Accounting for nearly a third of global deaths, cardiovascular diseases (CVDs) represent a major health burden to our society. Most CVDs can be prevented with early diagnosis and intervention. Several of the major risk factors, which contribute in a cumulative manner to the onset and development of CVDs, can be regulated. Among the major risk factors, the resting heart rate is a vital indicator that reflects underlying physiology and is a recognised predictor for cardiovascular and overall mortality. Early life-style changes or medical interventions can foster control of modifiable risk factors and in turn, by reducing or preventing CVDs, positively impact on the patient’s longevity and quality of life.

The crucial contribution of genetics to the onset and progression of CVDs has led the discovery of its diagnostic and prognostic genetic determinants utilising human genome-wide association studies (GWAS). These association studies correlate hundreds of genes and CVDs after diagnosis and therefore constitute a valuable resource for potential candidate discovery. However, to date many of these genes remain uncharacterized or without link to heart development or function. Moreover, genes correlated to CVDs, still lack causality and require functional validation in animal models. Due to the lack of rapid gene validation workflows and the pressured demand for mechanistic insights, further focus is mainly directed towards genes with known and established functions rather than novel uncharacterized genes. Consequently, in the realm of functional validation, a negative loop of re-discovery is created.

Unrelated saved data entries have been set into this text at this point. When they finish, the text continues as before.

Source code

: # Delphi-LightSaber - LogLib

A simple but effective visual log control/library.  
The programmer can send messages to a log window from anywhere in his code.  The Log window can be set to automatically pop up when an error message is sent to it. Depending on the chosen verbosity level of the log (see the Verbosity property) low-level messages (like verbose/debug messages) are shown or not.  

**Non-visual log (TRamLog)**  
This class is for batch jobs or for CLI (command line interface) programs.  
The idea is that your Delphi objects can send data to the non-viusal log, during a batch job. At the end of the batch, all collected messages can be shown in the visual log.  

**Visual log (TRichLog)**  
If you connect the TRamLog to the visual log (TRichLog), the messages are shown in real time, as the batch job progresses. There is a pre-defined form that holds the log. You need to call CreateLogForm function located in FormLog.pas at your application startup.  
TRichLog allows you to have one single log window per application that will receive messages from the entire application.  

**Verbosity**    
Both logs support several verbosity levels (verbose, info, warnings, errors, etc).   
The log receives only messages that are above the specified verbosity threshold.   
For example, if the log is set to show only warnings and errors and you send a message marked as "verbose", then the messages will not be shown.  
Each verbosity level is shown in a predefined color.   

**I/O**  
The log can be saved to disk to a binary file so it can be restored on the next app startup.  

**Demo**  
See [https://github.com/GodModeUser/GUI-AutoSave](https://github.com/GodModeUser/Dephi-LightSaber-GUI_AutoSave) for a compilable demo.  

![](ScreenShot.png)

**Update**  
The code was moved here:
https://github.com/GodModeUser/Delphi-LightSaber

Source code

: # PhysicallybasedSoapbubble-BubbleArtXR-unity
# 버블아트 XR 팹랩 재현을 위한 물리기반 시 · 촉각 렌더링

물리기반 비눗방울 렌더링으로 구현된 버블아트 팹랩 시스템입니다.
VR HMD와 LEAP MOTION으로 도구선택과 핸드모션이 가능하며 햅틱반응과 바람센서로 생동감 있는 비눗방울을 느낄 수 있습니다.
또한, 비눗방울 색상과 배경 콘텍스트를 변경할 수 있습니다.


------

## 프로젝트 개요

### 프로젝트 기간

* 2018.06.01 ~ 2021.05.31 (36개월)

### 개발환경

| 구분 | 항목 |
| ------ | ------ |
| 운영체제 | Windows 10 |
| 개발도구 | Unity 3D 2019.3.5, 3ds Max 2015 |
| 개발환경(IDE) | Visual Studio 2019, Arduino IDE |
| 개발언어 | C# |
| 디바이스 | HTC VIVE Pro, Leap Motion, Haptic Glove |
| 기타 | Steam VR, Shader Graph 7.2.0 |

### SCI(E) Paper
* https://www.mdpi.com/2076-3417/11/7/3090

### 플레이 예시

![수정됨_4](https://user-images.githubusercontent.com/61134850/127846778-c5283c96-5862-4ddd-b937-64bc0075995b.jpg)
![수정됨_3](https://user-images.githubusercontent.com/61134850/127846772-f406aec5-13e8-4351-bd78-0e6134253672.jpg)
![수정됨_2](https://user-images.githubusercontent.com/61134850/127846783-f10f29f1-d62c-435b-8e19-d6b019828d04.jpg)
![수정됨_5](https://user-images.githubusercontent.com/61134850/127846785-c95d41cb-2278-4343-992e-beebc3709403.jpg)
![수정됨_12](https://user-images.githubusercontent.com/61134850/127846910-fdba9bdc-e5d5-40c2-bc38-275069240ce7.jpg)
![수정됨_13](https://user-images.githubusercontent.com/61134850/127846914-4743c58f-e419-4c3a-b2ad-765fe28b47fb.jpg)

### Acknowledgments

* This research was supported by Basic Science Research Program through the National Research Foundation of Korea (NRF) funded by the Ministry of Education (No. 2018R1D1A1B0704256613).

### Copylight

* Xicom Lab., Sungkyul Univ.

In this thesis, I addressed this negative loop by targeting and validating an understudied domain of human GWAS candidates with no known connection to the heart. I built on the high conservation of cardiac function and underlying genetics between teleost fish and humans, and developed a sensitive and robust functional gene validation assay using an isogenic strain of the Japanese rice fish medaka. By combining highly efficient CRISPR/Cas9-mediated mutagenesis with high-throughput heart rate phenotyping, I identified novel candidate genes with potential predictive power for human CVDs, and in turn redirected the spotlight onto these genes as putative diagnostic and prognostic CVD genetic markers.